I have made a proper pair of jeans!
There have been some forays into sewing pants or sewing with denim in the past, but I had never made a simple, basic pair of jeans before, mostly because I rarely wanted to wear one. However, my single pair of black skinny jeans (an impulse buy from a few years ago when I thought I needed maybe one pair of pants that wasn't paint-splattered) was getting a lot more wear recently, even though it's getting a bit too large. So I decided to give the Ginger jeans
|My boyfriend told me to try and look tougher.|
According to the chart I am between a size 8 and 10, and decided to go for the size 8 since the denim I was using is pretty stretchy and doesn't have the greatest recovery. (I used it before to make these dungarees
). This was intended as a wearable muslin so I didn't make any alterations. They fit pretty well straight out of the envelope, but I'm not sure if I want to be super nitpicky about the fit on a thing like jeans.

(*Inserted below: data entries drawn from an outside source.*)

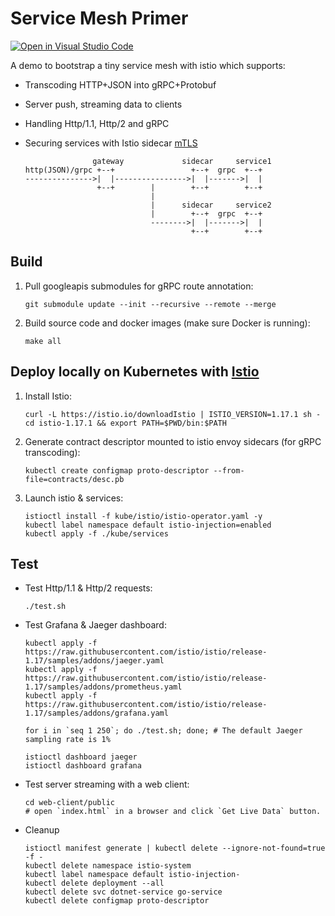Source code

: # Service Mesh Primer

[![Open in Visual Studio Code](https://open.vscode.dev/badges/open-in-vscode.svg)](https://open.vscode.dev/YSZhuoyang/service-mesh-primer)

A demo to bootstrap a tiny service mesh with istio which supports:

- Transcoding HTTP+JSON into gRPC+Protobuf
- Server push, streaming data to clients
- Handling Http/1.1, Http/2 and gRPC
- Securing services with Istio sidecar [mTLS](https://istio.io/latest/docs/concepts/security/#mutual-tls-authentication)

                     gateway             sidecar     service1
      http(JSON)/grpc +--+                 +--+  grpc  +--+
      --------------->|  |---------------->|  |------->|  |
                      +--+        |        +--+        +--+
                                  |
                                  |      sidecar     service2
                                  |        +--+  grpc  +--+
                                  -------->|  |------->|  |
                                           +--+        +--+

## Build

1. Pull googleapis submodules for gRPC route annotation:

       git submodule update --init --recursive --remote --merge

2. Build source code and docker images (make sure Docker is running):

       make all

## Deploy locally on Kubernetes with [Istio](https://istio.io/)

1. Install Istio:

       curl -L https://istio.io/downloadIstio | ISTIO_VERSION=1.17.1 sh -
       cd istio-1.17.1 && export PATH=$PWD/bin:$PATH

2. Generate contract descriptor mounted to istio envoy sidecars (for gRPC transcoding):

       kubectl create configmap proto-descriptor --from-file=contracts/desc.pb

3. Launch istio & services:

       istioctl install -f kube/istio/istio-operator.yaml -y
       kubectl label namespace default istio-injection=enabled
       kubectl apply -f ./kube/services

## Test

- Test Http/1.1 & Http/2 requests:

      ./test.sh

- Test Grafana & Jaeger dashboard:

      kubectl apply -f https://raw.githubusercontent.com/istio/istio/release-1.17/samples/addons/jaeger.yaml
      kubectl apply -f https://raw.githubusercontent.com/istio/istio/release-1.17/samples/addons/prometheus.yaml
      kubectl apply -f https://raw.githubusercontent.com/istio/istio/release-1.17/samples/addons/grafana.yaml

      for i in `seq 1 250`; do ./test.sh; done; # The default Jaeger sampling rate is 1%

      istioctl dashboard jaeger
      istioctl dashboard grafana

- Test server streaming with a web client:

      cd web-client/public
      # open `index.html` in a browser and click `Get Live Data` button.

- Cleanup

      istioctl manifest generate | kubectl delete --ignore-not-found=true -f -
      kubectl delete namespace istio-system
      kubectl label namespace default istio-injection-
      kubectl delete deployment --all
      kubectl delete svc dotnet-service go-service
      kubectl delete configmap proto-descriptor
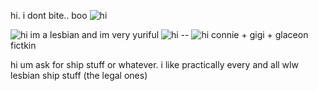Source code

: hi. i dont bite.. boo <img src="https://64.media.tumblr.com/402f5870f060391c50393d93f25b8be2/8afdcac94c8da8a3-18/s75x75_c1/b96cfde77d8ab432cfdb8b2ec752bbc83c717d52.pnj" alt="hi" />

<img src="https://media.discordapp.net/attachments/1076408824640049173/1370872609620754515/Untitled1067_20250502105430.png?ex=6821141b&is=681fc29b&hm=529febbc4a7fcc38206b4c882fb6f8468ee75d555d1bad2aac25f25d95cfcfc4&=&format=webp&quality=lossless&width=532&height=350" alt="hi" />
im a lesbian and im very yuriful
<img src="https://64.media.tumblr.com/1cdd83c92a2138619620264571c029b2/bf381bb4fba1beca-e0/s100x200/81c402dbff82ba992c1cf380209385f21cea566c.gifv" alt="hi" />
--
<img src="https://static.wikia.nocookie.net/rijon/images/7/7e/471-Glaceon.gif/revision/latest/thumbnail/width/360/height/360?cb=20231210070212" alt="hi" />
connie + gigi + glaceon fictkin 

hi um ask for ship stuff or whatever. i like practically every and all wlw lesbian ship stuff  (the legal ones)
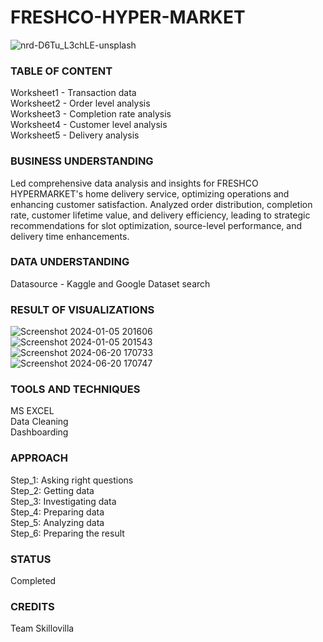 #                                         FRESHCO-HYPER-MARKET
![nrd-D6Tu_L3chLE-unsplash](https://github.com/omrajeshchitmalwar/FRESHCO-HYPERMARKET/assets/92293388/7a756176-e527-414f-96c7-26a729cc2599)


### TABLE OF CONTENT
Worksheet1 - Transaction data <br>
Worksheet2 - Order level analysis <br>
Worksheet3 - Completion rate analysis <br>
Worksheet4 - Customer level analysis <br>
Worksheet5 - Delivery analysis <br>

### BUSINESS UNDERSTANDING
Led comprehensive data analysis and insights for FRESHCO HYPERMARKET's home delivery service, optimizing operations and enhancing customer satisfaction. Analyzed order distribution, completion rate, customer lifetime value, and delivery efficiency, leading to strategic recommendations for slot optimization, source-level performance, and delivery time enhancements.

### DATA UNDERSTANDING
Datasource - Kaggle and Google Dataset search

### RESULT OF VISUALIZATIONS
![Screenshot 2024-01-05 201606](https://github.com/omrajeshchitmalwar/FRESHCO-HYPER-MARKET/assets/92293388/7f8301a7-975b-4cff-bd02-7efd10d7e493) <br>
![Screenshot 2024-01-05 201543](https://github.com/omrajeshchitmalwar/FRESHCO-HYPER-MARKET/assets/92293388/f94820fb-985a-412b-89cc-f59a2cd6baba) <br>
![Screenshot 2024-06-20 170733](https://github.com/omrajeshchitmalwar/FRESHCO-HYPERMARKET/assets/92293388/d5ce8554-936c-4a44-a26d-ffbbe6c542c4) <br>
![Screenshot 2024-06-20 170747](https://github.com/omrajeshchitmalwar/FRESHCO-HYPERMARKET/assets/92293388/3045b358-afaa-43ac-8ce5-b717b2e13a65)

### TOOLS AND TECHNIQUES
MS EXCEL <br>
Data Cleaning <br>
Dashboarding <br>

### APPROACH
Step_1: Asking right questions <br>
Step_2: Getting data <br>
Step_3: Investigating data <br>
Step_4: Preparing data <br>
Step_5: Analyzing data <br>
Step_6: Preparing the result <br>

### STATUS
Completed

### CREDITS
Team Skillovilla

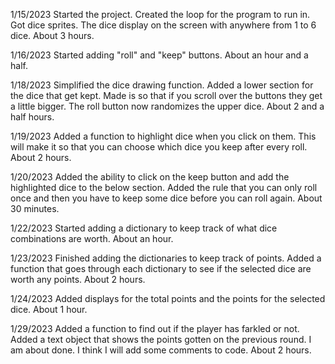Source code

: 1/15/2023
Started the project. Created the loop for the program to run in. Got dice sprites. The dice display on the screen with anywhere from 1 to 6 dice. About 3 hours.

1/16/2023
Started adding "roll" and "keep" buttons. About an hour and a half.

1/18/2023
Simplified the dice drawing function. Added a lower section for the dice that get kept. Made is so that if you scroll over the buttons they get a little bigger. The roll button now randomizes the upper dice. About 2 and a half hours.

1/19/2023
Added a function to highlight dice when you click on them. This will make it so that you can choose which dice you keep after every roll. About 2 hours.

1/20/2023
Added the ability to click on the keep button and add the highlighted dice to the below section. Added the rule that you can only roll once and then you have to keep some dice before you can roll again. About 30 minutes.

1/22/2023
Started adding a dictionary to keep track of what dice combinations are worth. About an hour.

1/23/2023
Finished adding the dictionaries to keep track of points. Added a function that goes through each dictionary to see if the selected dice are worth any points. About 2 hours.

1/24/2023
Added displays for the total points and the points for the selected dice. About 1 hour.

1/29/2023
Added a function to find out if the player has farkled or not. Added a text object that shows the points gotten on the previous round. I am about done. I think I will add some comments to code. About 2 hours.
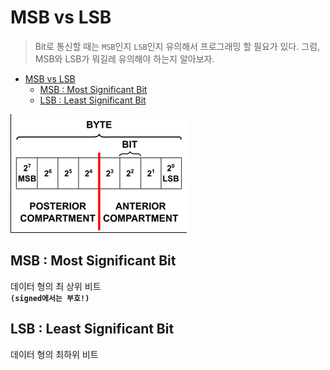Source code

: # MSB vs LSB
> Bit로 통신할 때는 `MSB`인지 `LSB`인지 유의해서 프로그래밍 할 필요가 있다. 그럼, MSB와 LSB가 뭐길레 유의해야 하는지 알아보자.

- [MSB vs LSB](#msb-vs-lsb)
  - [MSB : Most Significant Bit](#msb--most-significant-bit)
  - [LSB : Least Significant Bit](#lsb--least-significant-bit)

![I2C Data](images/I2C_Data.png)
## MSB : Most Significant Bit
데이터 형의 최 상위 비트 <br> **`(signed에서는 부호!)`**  

## LSB : Least Significant Bit
데이터 형의 최하위 비트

Sewing this was quite straightforward, and the instructions were very clear. I decided to go for view A, a low-rise jean with a stovepipe leg. I like my skirts and dresses to hit me at the natural waist but I don't really like how it looks on pants (especially with a contrasting top).
Making these without making a proper muslin first was a bit of a gamble since you can't really try them on until pretty late into the process. There aren't any huge fit issues though, so I could breathe a sigh of relief there. The rise is maybe a bit lower than I expected, but the waist fits snugly which rarely happens with storebought jeans.
I did mess up somewhere along the way, and it was while installing the front fly. I don't really understand how I can install a fly front zip perfectly fine using only Burda instructions and black magic, but manage to do so many things wrong when I have clear instructions and a great tutorial at my disposal. I screwed up the topstitching and had to unpick and start over (the fact that I was using a triple stitch instead of changing my regular thread to topstitching thread every five minutes made this unpicking even more fun) so the fabric looks a bit... chewed up in places. I also feel like the interfacing I used was a bit too lightweight for the tight fit of these jeans, and there's some pulling. I checked my storebought pair (which is a similar fit and made from similar fabric) and it feels like there's some kind of tape along the edge of the fly to keep things stabilized. I decided to not let it bother me enough to not wear these, especially since the majority of tops I'd wear with this hide the issues anyway.
I also had to shorten the zipper by a considerable amount (the pattern tells you to get a 13 cm zipper and even a 12 cm one was way too long, I think the final zip is more like 10 cm) and of course managed to pull the slider off after assembling everything and attaching the waistband, so I had to do even more zipper surgery to avoid taking EVERYTHING apart or something. It worked.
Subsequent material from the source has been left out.